Day 3. The swelling should start to subside noticeably and the spots where plasma arc was applied will start turning into scabs. The scabs must not be picked and should fall off on their own accord. The discomfort experienced during day1 and day 2 should have subsided dramatically. No further pain should be experienced on the third day following the treatment. For those people who experience eye-bag swelling, this should still be present during the third day.

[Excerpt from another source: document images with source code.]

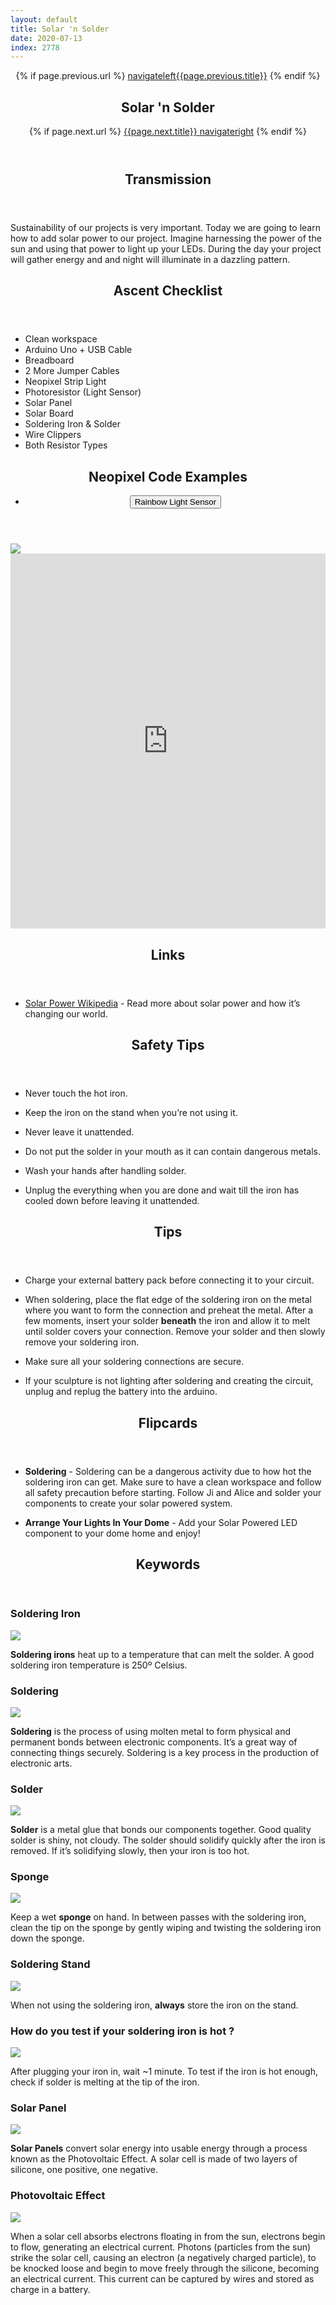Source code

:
 ```yaml
---
layout: default
title: Solar 'n Solder
date: 2020-07-13
index: 2778
---
```


<article id="Class">
        <header>
                {% if page.previous.url %}
                        <a class="prev" href="{{page.previous.url}}"><span class="icon">navigateleft</span>{{page.previous.title}}</a>
                {% endif %}
                <h1>Solar 'n Solder</h1>
                {% if page.next.url %}
                        <a class="next" href="{{page.next.url}}">{{page.next.title}} <span class="icon">navigateright</span></a>
                {% endif %}
        </header>
        <section class="class-transmission">
                <header>
                        <h2>Transmission</h2>
                </header>
                <p>Sustainability of our projects is very important. Today we are going to learn how to add solar power to our project. Imagine harnessing the power of the sun and using that power to light up your LEDs. During the day your project will gather energy and and night will illuminate in a dazzling pattern.</p>
        </section>
        <section class="class-ascent_checklist">
                <header>
                        <h2>Ascent Checklist</h2>
                </header>
                <ul>
                        <li data-icon="✨">Clean workspace</li>
                        <li data-icon="🔆">Arduino Uno + USB Cable</li>
                        <li data-icon="🍞">Breadboard</li>
                        <li data-icon="⛓">2 More Jumper Cables</li>
                        <li data-icon="🎞">Neopixel Strip Light</li>
                        <li data-icon="☀️">Photoresistor (Light Sensor)</li>
                        <li data-icon="☀️">Solar Panel</li>
                        <li data-icon="☀️">Solar Board</li>
                        <li data-icon="🖋🧵">Soldering Iron & Solder</li>
                        <li data-icon="✂️">Wire Clippers</li>
                        <li data-icon="〰️">Both Resistor Types</li>
                </ul>
        </section>
        <section class="video">
        </section>
        <section class="class-code">
                <header>
                        <h2>Neopixel Code Examples</h2>
                        <ul class="nav-tabs">
                                <li>
                                        <button onclick="openReviewTab('Class-Code-Neopixel_Single_Colour')" class="nav-tab active">Rainbow Light Sensor</button>
                                </li>
                        </ul>
                </header>
                <div id="Class-Code-Neopixel_Rainbow_Light_Sensor" class="tab-content">
                        <div class="tab-content-item-image image-container">
                                <img src="/img/lesson-layout-neopixel_simple_light_sensor-solder-layout.png">
                        </div>
                        <div class="tab-content-item-code">
                                 <iframe height="600px" width="100%" frameborder="0" src="https://create.arduino.cc/editor/kirbbot/17191aa8-43f8-4187-94dc-cdaf36e68faf/preview?embed"></iframe>
                        </div>
                </div>
        </section><!-- class-code -->
        <section class="class-links">
                <header>
                        <h2>Links</h2>
                </header>
                <ul>
                        <li data-icon="🌍"><a href="https://en.wikipedia.org/wiki/Solar_power" target="_blank">Solar Power Wikipedia</a> - Read more about solar power and how it’s changing our world.</li>
                </ul>
        </section>
        <section class="class-tips">
                <header>
                        <h2>Safety Tips</h2>
                </header>
                <ul>
                        <li data-icon="🛑">
                                <p>Never touch the hot iron.</p>
                        </li>
                        <li data-icon="🛑">
                                <p>Keep the iron on the stand when you’re not using it.</p>
                        </li>
                        <li data-icon="🛑">
                                <p>Never leave it unattended.</p>
                        </li>
                        <li data-icon="🛑">
                                <p>Do not put the solder in your mouth as it can contain dangerous metals.</p>
                        </li>
                        <li data-icon="🛑">
                                <p>Wash your hands after handling solder.</p>
                        </li>
                        <li data-icon="🛑">
                                <p>Unplug the everything when you are done and wait till the iron has cooled down before leaving it unattended.</p>
                        </li>
                </ul>
        </section>
        <section class="class-tips">
                <header>
                        <h2>Tips</h2>
                </header>
                <ul>
                        <li data-icon="📌">
                                <p>Charge your external battery pack before connecting it to your circuit.</p>
                        </li>
                        <li data-icon="📌">
                                <p>When soldering, place the flat edge of the soldering iron on the metal where you want to form the connection and preheat the metal. After a few moments, insert your solder <strong>beneath</strong> the iron and allow it to melt until solder covers your connection. Remove your solder and then slowly remove your soldering iron.</p>
                        </li>
                        <li data-icon="📌">
                                <p>Make sure all your soldering connections are secure.</p>
                        </li>
                        <li data-icon="📌">
                                <p>If your sculpture is not lighting after soldering and creating the circuit, unplug and replug the battery into the arduino.</p>
                        </li>
                </ul>
        </section>
        <section class="class-mission">
                <header>
                        <h2>Flipcards</h2>
                </header>
                <ul>
                        <li data-icon="🖋🧵🔥">
                                <p><strong>Soldering</strong> - Soldering can be a dangerous activity due to how hot the soldering iron can get. Make sure to have a clean workspace and follow all safety precaution before starting. Follow Ji and Alice and solder your components to create your solar powered system.</p>
                        </li>
                        <li data-icon="🎞🎪">
                                <p><strong>Arrange Your Lights In Your Dome</strong> - Add your Solar Powered LED component to your dome home and enjoy!</p>
                        </li>
                </ul>
        </section>
        <section class="class-keywords">
                <header>
                        <h2>Keywords</h2>
                </header>
                <div class="card">
                        <div class="card-front">
                                <h3>Soldering Iron</h3>
                                <div class="image-container">
                                        <img src="/img/keywords/soldering_iron.jpg">
                                </div>
                        </div>
                        <div class="card-back">
                                <p><strong>Soldering irons</strong> heat up to a temperature that can melt the solder. A good soldering iron temperature is 250º Celsius.</p>
                        </div>
                </div><!-- card -->
                <div class="card">
                        <div class="card-front">
                                <h3>Soldering</h3>
                                <div class="image-container">
                                        <img src="/img/keywords/soldering.jpg">
                                </div>
                        </div>
                        <div class="card-back">
                                <p><strong>Soldering</strong> is the process of using molten metal to form physical and permanent bonds between electronic components. It’s a great way of connecting things securely. Soldering is a key process in the production of electronic arts.</p>
                        </div>
                </div><!-- card -->
                <div class="card">
                        <div class="card-front">
                                <h3>Solder</h3>
                                <div class="image-container">
                                        <img src="/img/keywords/solder.jpg">
                                </div>
                        </div>
                        <div class="card-back">
                                <p><strong>Solder</strong> is a metal glue that bonds our components together. Good quality solder is shiny, not cloudy. The solder should solidify quickly after the iron is removed. If it’s solidifying slowly, then your iron is too hot. </p>
                        </div>
                </div><!-- card -->
                <div class="card">
                        <div class="card-front">
                                <h3>Sponge</h3>
                                <div class="image-container">
                                        <img src="/img/keywords/sponge.jpg">
                                </div>
                        </div>
                        <div class="card-back">
                                <p>Keep a wet <strong>sponge</strong> on hand. In between passes with the soldering iron, clean the tip on the sponge by gently wiping and twisting the soldering iron down the sponge.</p>
                        </div>
                </div><!-- card -->
                <div class="card">
                        <div class="card-front">
                                <h3>Soldering Stand</h3>
                                <div class="image-container">
                                        <img src="/img/keywords/soldering_stand.jpg">
                                </div>
                        </div>
                        <div class="card-back">
                                <p>When not using the soldering iron, <strong>always</strong> store the iron on the stand.</p>
                        </div>
                </div><!-- card -->
                <div class="card">
                        <div class="card-front">
                                <h3>How do you test if your soldering iron is hot ?</h3>
                                <div class="image-container">
                                        <img src="/img/keywords/how_to_test_if_soldering_iron_is_hot.jpg">
                                </div>
                        </div>
                        <div class="card-back">
                                <p>After plugging your iron in, wait ~1 minute. To test if the iron is hot enough, check if solder is melting at the tip of the iron.</p>
                        </div>
                </div><!-- card -->
                <div class="card">
                        <div class="card-front">
                                <h3>Solar Panel</h3>
                                <div class="image-container">
                                        <img src="/img/keywords/solar_panel.jpg">
                                </div>
                        </div>
                        <div class="card-back">
                                <p><strong>Solar Panels</strong> convert solar energy into usable energy through a process known as the Photovoltaic Effect. A solar cell is made of two layers of silicone, one positive, one negative.</p>
                        </div>
                </div><!-- card -->
                <div class="card">
                        <div class="card-front">
                                <h3>Photovoltaic Effect</h3>
                                <div class="image-container">
                                        <img src="/img/keywords/photovoltaic_effect.jpg">
                                </div>
                        </div>
                        <div class="card-back">
                                <p>When a solar cell absorbs electrons floating in from the sun, electrons begin to flow, generating an electrical current. Photons (particles from the sun) strike the solar cell, causing an electron (a negatively charged particle), to be knocked loose and begin to move freely through the silicone, becoming an electrical current. This current can be captured by wires and stored as charge in a battery.</p>
                        </div>
                </div><!-- card -->
        </section><!-- end class-keywords -->
</article>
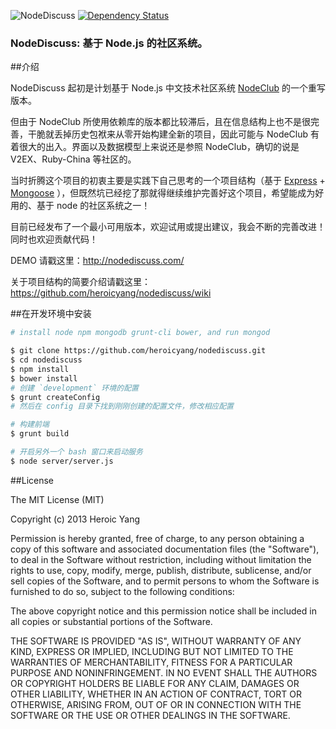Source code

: ![NodeDiscuss](http://nodediscuss.u.qiniudn.com/assets/img/logo.png) [![Dependency Status](https://gemnasium.com/heroicyang/nodediscuss.png)](https://gemnasium.com/heroicyang/nodediscuss)

### NodeDiscuss: 基于 Node.js 的社区系统。

##介绍

NodeDiscuss 起初是计划基于 Node.js 中文技术社区系统 [NodeClub] 的一个重写版本。  

但由于 NodeClub 所使用依赖库的版本都比较滞后，且在信息结构上也不是很完善，干脆就丢掉历史包袱来从零开始构建全新的项目，因此可能与 NodeClub 有着很大的出入。界面以及数据模型上来说还是参照 NodeClub，确切的说是 V2EX、Ruby-China 等社区的。

当时折腾这个项目的初衷主要是实践下自己思考的一个项目结构（基于 [Express] + [Mongoose] ），但既然坑已经挖了那就得继续维护完善好这个项目，希望能成为好用的、基于 node 的社区系统之一！

目前已经发布了一个最小可用版本，欢迎试用或提出建议，我会不断的完善改进！同时也欢迎贡献代码！

DEMO 请戳这里：http://nodediscuss.com/

关于项目结构的简要介绍请戳这里：https://github.com/heroicyang/nodediscuss/wiki

##在开发环境中安装

```bash
# install node npm mongodb grunt-cli bower, and run mongod

$ git clone https://github.com/heroicyang/nodediscuss.git
$ cd nodediscuss
$ npm install
$ bower install
# 创建 `development` 环境的配置
$ grunt createConfig
# 然后在 config 目录下找到刚刚创建的配置文件，修改相应配置

# 构建前端
$ grunt build

# 开启另外一个 bash 窗口来启动服务
$ node server/server.js
```

##License

The MIT License (MIT)

Copyright (c) 2013 Heroic Yang

Permission is hereby granted, free of charge, to any person obtaining a copy of
this software and associated documentation files (the "Software"), to deal in
the Software without restriction, including without limitation the rights to
use, copy, modify, merge, publish, distribute, sublicense, and/or sell copies of
the Software, and to permit persons to whom the Software is furnished to do so,
subject to the following conditions:

The above copyright notice and this permission notice shall be included in all
copies or substantial portions of the Software.

THE SOFTWARE IS PROVIDED "AS IS", WITHOUT WARRANTY OF ANY KIND, EXPRESS OR
IMPLIED, INCLUDING BUT NOT LIMITED TO THE WARRANTIES OF MERCHANTABILITY, FITNESS
FOR A PARTICULAR PURPOSE AND NONINFRINGEMENT. IN NO EVENT SHALL THE AUTHORS OR
COPYRIGHT HOLDERS BE LIABLE FOR ANY CLAIM, DAMAGES OR OTHER LIABILITY, WHETHER
IN AN ACTION OF CONTRACT, TORT OR OTHERWISE, ARISING FROM, OUT OF OR IN
CONNECTION WITH THE SOFTWARE OR THE USE OR OTHER DEALINGS IN THE SOFTWARE.

[CNode]: http://cnodejs.org/
[NodeClub]: https://github.com/cnodejs/nodeclub
[Express]: http://expressjs.com/
[Mongoose]: http://mongoosejs.com/
[CNode]: http://cnodejs.org/
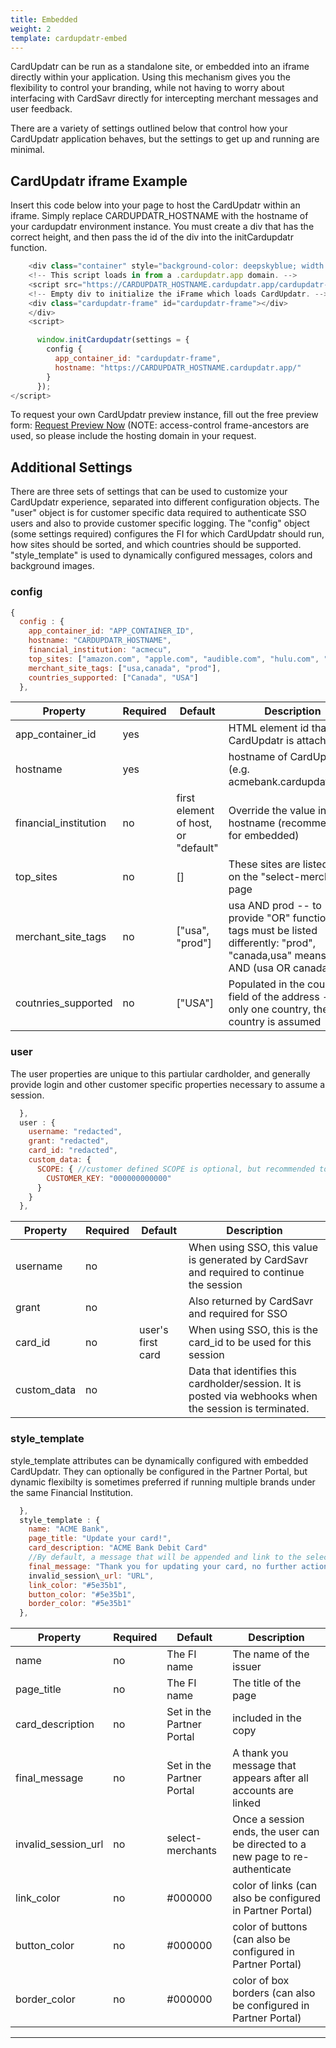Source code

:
 ```yaml
---
title: Embedded
weight: 2
template: cardupdatr-embed
---
```


CardUpdatr can be run as a standalone site, or embedded into an iframe directly within your application. Using this mechanism gives you the flexibility to control your branding, while not having to worry about interfacing with CardSavr directly for intercepting merchant messages and user feedback.

There are a variety of settings outlined below that control how your CardUpdatr application behaves, but the settings to get up and running are minimal.

## CardUpdatr iframe Example

Insert this code below into your page to host the CardUpdatr within an iframe. Simply replace CARDUPDATR_HOSTNAME with the hostname of your cardupdatr environment instance.  You must create a div that has the correct height, and then pass the id of the div into the initCardupdatr function. 


```javascript
    <div class="container" style="background-color: deepskyblue; width: 100%; text-align: center; padding-top: 3vh; min-height: 100vh;">
    <!-- This script loads in from a .cardupdatr.app domain. -->
    <script src="https://CARDUPDATR_HOSTNAME.cardupdatr.app/cardupdatr-client.js"></script>
    <!-- Empty div to initialize the iFrame which loads CardUpdatr. -->
    <div class="cardupdatr-frame" id="cardupdatr-frame"></div>
    </div>
    <script>

      window.initCardupdatr(settings = { 
        config {
          app_container_id: "cardupdatr-frame", 
          hostname: "https://CARDUPDATR_HOSTNAME.cardupdatr.app/" 
        }
      });
</script>
```

To request your own CardUpdatr preview instance, fill out the free preview form:  <a href="https://strivve.com/cardupdatr/#cardupdatr-form" target="_blank">Request Preview Now</a>  (NOTE: access-control frame-ancestors are used, so please include the hosting domain in your request.

## Additional Settings

There are three sets of settings that can be used to customize your CardUpdatr experience, separated into different configuration objects.  The "user" object is for customer specific data required to authenticate SSO users and also to provide customer specific logging.  The "config" object (some settings required) configures the FI for which CardUpdatr should run, how sites should be sorted, and which countries should be supported.  "style_template" is used to dynamically configured messages, colors and background images.

### config

```javascript
{
  config : {
    app_container_id: "APP_CONTAINER_ID", 
    hostname: "CARDUPDATR_HOSTNAME",  
    financial_institution: "acmecu", 
    top_sites: ["amazon.com", "apple.com", "audible.com", "hulu.com", "netflix.com", "spotify.com", "target.com", "uber.com", "venmo.com", "walgreens.com", "walmart.com"],  
    merchant_site_tags: ["usa,canada", "prod"],    
    countries_supported: ["Canada", "USA"] 
  },
```         

Property | Required | Default | Description 
-------- | -------- | ------- | -----------
app\_container_id | yes | | HTML element id that CardUpdatr is attached to
hostname | yes | | hostname of CardUpdatr (e.g. acmebank.cardupdatr.app)
financial_institution | no | first element of host, or "default" | Override the value in the hostname (recommended for embedded)
top_sites | no | [] | These sites are listed first on the "select-merchants" page
merchant_site\_tags | no | ["usa", "prod"] | usa AND prod -- to provide "OR" functionality, tags must be listed differently:  "prod", "canada,usa" means prod AND (usa OR canada) 
coutnries_supported | no | ["USA"] | Populated in the country field of the address - if only one country, the country is assumed

### user

The user properties are unique to this partiular cardholder, and generally provide login and other customer specific properties necessary to assume a session.

```javascript
  },
  user : { 
    username: "redacted", 
    grant: "redacted", 
    card_id: "redacted",
    custom_data: {
      SCOPE: { //customer defined SCOPE is optional, but recommended to avoid collisions
        CUSTOMER_KEY: "000000000000" 
      }
    }
  },
```

Property | Required | Default | Description 
-------- | -------- | ------- | -----------
username | no | | When using SSO, this value is generated by CardSavr and required to continue the session
grant | no | | Also returned by CardSavr and required for SSO
card_id | no | user's first card | When using SSO, this is the card_id to be used for this session
custom_data | no | | Data that identifies this cardholder/session.  It is posted via webhooks when the session is terminated.

### style_template

style_template attributes can be dynamically configured with embedded CardUpdatr.  They can optionally be configured in the Partner Portal, but dynamic flexibilty is sometimes preferred if running multiple brands under the same Financial Institution.

```javascript
  },
  style_template : { 
    name: "ACME Bank", 
    page_title: "Update your card!", 
    card_description: "ACME Bank Debit Card"  
    //By default, a message that will be appended and link to the select-merchants page: "Add your $card_description to more sites"
    final_message: "Thank you for updating your card, no further action is needed. Sites may notify you that your payment ",
    invalid_session\_url: "URL",  
    link_color: "#5e35b1",
    button_color: "#5e35b1",
    border_color: "#5e35b1"
  },
```

Property | Required | Default | Description 
-------- | -------- | ------- | -----------
name | no | The FI name | The name of the issuer
page_title | no | The FI name | The title of the page
card_description | no | Set in the Partner Portal | included in the copy 
final_message | no | Set in the Partner Portal | A thank you message that appears after all accounts are linked
invalid_session\_url | no | select-merchants | Once a session ends, the user can be directed to a new page to re-authenticate
link_color | no | #000000 | color of links (can also be configured in Partner Portal)
button_color | no | #000000 | color of buttons (can also be configured in Partner Portal)
border_color | no | #000000 | color of box borders (can also be configured in Partner Portal)


***
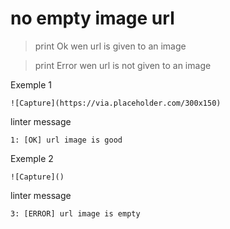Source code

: # no empty image url
> print Ok wen url is given to an image

> print Error wen url is not given to an image

Exemple 1
```
![Capture](https://via.placeholder.com/300x150)
```
linter message
```
1: [OK] url image is good
```
Exemple 2
```
![Capture]()
```
linter message
```
3: [ERROR] url image is empty
```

Day 4. No discomfort or pain should be felt fourth following the treatment. Some residual minor swelling can still be on the upper eyelids.
Day 5. Most swelling should have subsided, and some scabs may still be present. The minor swelling on the eye bags should have almost subsided.
Day 6. The scabs should have started to fall off. In most cases during Day 6 people will struggle to tell whether any aesthetic treatment has ever been performed.
Day 7. Almost all scabs should have fallen off. At this point, it is ok to start to apply makeup as usual.
Week 2. The area, although it has healed, may feel more tender and look pinker than usual and people may experience a stinging sensation while applying creams or washing normally.
Week 3 and 4. They still may be slightly tender and pinker than the rest of the area.
Month 2. Tenderness should have subsided, and the area should have fully blended with the surrounding skin.